(EXERCISE AIM) Filter task. Return each line of the material that holds the string "does".

(SOURCE MATERIAL)
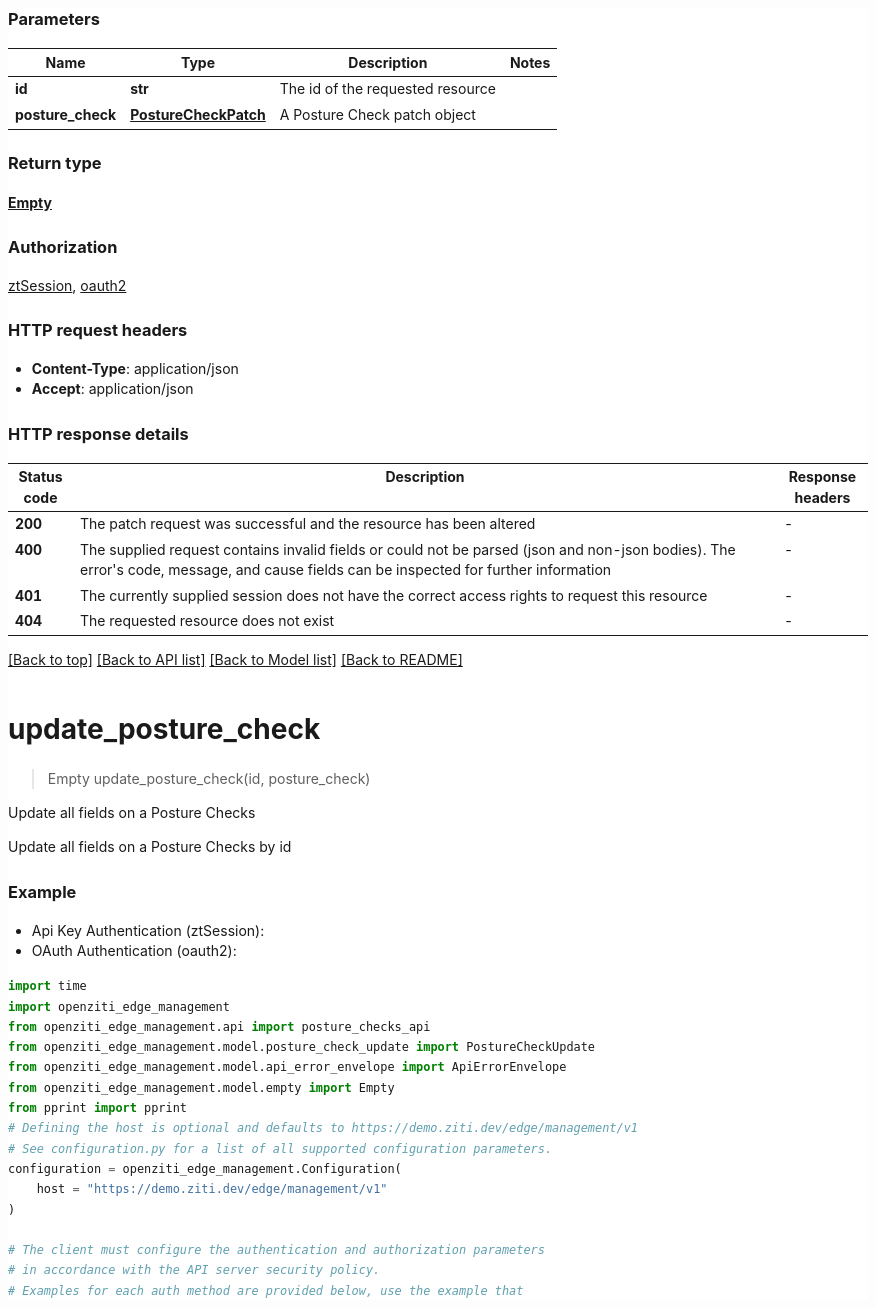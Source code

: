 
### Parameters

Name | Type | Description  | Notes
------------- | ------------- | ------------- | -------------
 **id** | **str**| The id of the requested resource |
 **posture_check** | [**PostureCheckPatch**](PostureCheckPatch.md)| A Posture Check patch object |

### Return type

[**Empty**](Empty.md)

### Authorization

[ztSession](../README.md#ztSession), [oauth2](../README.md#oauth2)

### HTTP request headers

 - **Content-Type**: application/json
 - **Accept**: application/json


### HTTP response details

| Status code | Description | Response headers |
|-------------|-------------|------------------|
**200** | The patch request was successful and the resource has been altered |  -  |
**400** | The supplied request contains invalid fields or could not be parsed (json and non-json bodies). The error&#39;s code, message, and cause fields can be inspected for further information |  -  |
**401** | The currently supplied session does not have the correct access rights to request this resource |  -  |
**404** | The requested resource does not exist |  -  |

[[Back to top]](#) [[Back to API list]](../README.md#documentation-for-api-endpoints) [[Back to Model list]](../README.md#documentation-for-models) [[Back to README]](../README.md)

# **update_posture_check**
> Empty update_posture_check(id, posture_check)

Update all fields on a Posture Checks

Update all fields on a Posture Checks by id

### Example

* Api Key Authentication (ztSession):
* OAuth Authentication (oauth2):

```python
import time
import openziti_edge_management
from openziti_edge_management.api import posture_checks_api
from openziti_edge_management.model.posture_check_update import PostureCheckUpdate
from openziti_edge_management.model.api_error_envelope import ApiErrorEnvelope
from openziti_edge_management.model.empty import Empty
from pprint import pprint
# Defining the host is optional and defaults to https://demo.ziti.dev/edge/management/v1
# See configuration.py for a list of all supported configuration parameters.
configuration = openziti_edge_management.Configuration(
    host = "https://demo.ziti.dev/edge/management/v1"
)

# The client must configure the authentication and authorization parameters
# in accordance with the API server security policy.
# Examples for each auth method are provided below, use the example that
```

(OUTPUT FOR THIS EXERCISE)
**401** | The currently supplied session does not have the correct access rights to request this resource |  -  |
**404** | The requested resource does not exist |  -  |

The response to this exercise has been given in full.